Items from a dataset
-*-*-

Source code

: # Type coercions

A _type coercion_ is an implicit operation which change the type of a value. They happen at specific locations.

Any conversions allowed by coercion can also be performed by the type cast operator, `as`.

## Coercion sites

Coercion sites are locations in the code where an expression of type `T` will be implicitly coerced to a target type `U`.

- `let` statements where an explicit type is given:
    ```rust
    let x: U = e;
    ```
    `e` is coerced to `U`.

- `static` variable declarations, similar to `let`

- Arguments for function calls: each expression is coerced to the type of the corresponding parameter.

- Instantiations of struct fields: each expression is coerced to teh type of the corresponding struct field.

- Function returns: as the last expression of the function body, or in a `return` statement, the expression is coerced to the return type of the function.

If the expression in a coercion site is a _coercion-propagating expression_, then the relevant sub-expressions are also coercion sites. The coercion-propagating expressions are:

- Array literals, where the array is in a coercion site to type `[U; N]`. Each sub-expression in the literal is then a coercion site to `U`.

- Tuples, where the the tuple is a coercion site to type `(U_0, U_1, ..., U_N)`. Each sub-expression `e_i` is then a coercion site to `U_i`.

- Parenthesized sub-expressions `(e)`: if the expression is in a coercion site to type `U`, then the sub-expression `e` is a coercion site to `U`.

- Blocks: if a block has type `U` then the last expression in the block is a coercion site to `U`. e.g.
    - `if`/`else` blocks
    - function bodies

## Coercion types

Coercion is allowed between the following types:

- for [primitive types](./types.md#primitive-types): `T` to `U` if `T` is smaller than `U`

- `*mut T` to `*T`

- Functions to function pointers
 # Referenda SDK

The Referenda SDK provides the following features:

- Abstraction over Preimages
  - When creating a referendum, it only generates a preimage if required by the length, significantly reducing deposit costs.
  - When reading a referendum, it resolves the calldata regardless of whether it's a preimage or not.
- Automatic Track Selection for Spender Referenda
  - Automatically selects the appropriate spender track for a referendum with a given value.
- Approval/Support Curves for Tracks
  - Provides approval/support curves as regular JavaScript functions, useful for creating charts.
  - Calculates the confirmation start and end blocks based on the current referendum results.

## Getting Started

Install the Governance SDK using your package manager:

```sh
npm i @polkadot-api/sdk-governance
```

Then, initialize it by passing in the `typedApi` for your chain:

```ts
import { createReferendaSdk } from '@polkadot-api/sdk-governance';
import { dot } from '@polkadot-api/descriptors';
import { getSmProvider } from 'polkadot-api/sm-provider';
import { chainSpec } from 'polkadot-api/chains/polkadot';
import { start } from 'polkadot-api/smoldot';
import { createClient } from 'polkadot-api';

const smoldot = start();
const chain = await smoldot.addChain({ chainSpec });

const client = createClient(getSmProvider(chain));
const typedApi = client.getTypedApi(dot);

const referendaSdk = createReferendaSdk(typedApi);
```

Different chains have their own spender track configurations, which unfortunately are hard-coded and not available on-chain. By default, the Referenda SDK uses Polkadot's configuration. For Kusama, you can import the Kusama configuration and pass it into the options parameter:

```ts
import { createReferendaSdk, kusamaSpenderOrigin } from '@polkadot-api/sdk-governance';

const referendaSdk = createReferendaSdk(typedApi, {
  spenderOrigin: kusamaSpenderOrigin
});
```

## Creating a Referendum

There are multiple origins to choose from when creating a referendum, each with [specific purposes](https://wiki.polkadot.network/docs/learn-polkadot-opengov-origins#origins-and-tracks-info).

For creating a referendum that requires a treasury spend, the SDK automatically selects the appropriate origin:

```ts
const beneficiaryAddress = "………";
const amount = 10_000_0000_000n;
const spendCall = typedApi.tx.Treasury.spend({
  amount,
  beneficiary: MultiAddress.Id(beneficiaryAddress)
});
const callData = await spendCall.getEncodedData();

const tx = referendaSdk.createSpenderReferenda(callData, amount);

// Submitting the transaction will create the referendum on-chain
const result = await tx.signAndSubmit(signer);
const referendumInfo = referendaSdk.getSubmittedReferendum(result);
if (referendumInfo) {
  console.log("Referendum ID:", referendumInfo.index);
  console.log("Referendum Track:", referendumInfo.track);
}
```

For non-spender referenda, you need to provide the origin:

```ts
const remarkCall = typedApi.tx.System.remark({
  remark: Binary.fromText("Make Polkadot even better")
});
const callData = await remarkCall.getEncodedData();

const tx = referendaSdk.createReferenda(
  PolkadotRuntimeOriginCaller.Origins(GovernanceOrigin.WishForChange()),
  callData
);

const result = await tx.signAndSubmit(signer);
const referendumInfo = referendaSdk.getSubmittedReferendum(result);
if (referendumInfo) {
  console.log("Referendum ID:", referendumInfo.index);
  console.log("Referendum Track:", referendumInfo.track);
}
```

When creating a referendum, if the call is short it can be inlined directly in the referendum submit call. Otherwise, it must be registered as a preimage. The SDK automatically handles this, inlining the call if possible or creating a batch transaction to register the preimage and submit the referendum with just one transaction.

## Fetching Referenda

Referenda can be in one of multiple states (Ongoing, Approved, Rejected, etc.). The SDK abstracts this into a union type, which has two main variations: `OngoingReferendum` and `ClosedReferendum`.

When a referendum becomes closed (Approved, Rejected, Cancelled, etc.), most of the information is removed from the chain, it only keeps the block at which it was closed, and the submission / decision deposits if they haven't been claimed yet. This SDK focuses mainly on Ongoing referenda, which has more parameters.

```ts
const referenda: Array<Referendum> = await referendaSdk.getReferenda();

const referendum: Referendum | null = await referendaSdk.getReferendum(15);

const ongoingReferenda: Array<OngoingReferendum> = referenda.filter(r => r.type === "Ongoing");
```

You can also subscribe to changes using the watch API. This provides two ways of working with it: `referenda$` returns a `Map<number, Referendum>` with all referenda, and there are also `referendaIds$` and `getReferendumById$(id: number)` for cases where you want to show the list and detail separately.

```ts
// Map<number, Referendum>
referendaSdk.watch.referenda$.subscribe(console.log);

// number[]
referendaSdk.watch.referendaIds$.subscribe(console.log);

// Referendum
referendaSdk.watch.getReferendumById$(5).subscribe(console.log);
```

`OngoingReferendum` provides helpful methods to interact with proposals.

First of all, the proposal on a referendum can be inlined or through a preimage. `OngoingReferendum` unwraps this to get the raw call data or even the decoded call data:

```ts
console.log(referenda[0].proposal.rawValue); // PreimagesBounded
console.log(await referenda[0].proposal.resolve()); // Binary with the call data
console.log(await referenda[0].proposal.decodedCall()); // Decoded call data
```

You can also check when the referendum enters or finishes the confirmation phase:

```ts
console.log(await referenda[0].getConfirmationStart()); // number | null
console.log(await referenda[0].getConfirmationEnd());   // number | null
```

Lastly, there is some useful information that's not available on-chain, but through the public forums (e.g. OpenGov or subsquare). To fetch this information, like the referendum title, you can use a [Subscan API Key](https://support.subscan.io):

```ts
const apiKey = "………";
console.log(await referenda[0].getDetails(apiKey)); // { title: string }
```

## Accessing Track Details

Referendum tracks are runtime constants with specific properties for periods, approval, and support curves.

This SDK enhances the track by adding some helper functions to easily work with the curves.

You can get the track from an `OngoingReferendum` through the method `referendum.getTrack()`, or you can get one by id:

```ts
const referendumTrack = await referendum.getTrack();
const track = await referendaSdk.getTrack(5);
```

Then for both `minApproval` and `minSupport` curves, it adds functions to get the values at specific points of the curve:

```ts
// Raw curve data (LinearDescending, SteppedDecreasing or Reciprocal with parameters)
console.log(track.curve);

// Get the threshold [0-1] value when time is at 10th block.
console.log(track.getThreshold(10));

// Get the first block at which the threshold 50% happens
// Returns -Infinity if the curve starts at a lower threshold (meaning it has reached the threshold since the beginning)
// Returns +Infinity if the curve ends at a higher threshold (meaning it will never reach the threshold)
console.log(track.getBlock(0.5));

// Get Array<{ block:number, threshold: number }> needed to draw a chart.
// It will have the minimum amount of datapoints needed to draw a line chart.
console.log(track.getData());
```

-*-*-

All lines in the records above with "referendaIds" need to be found and copied.

RESULT OF THIS TASK:
You can also subscribe to changes using the watch API. This provides two ways of working with it: `referenda$` returns a `Map<number, Referendum>` with all referenda, and there are also `referendaIds$` and `getReferendumById$(id: number)` for cases where you want to show the list and detail separately.
referendaSdk.watch.referendaIds$.subscribe(console.log);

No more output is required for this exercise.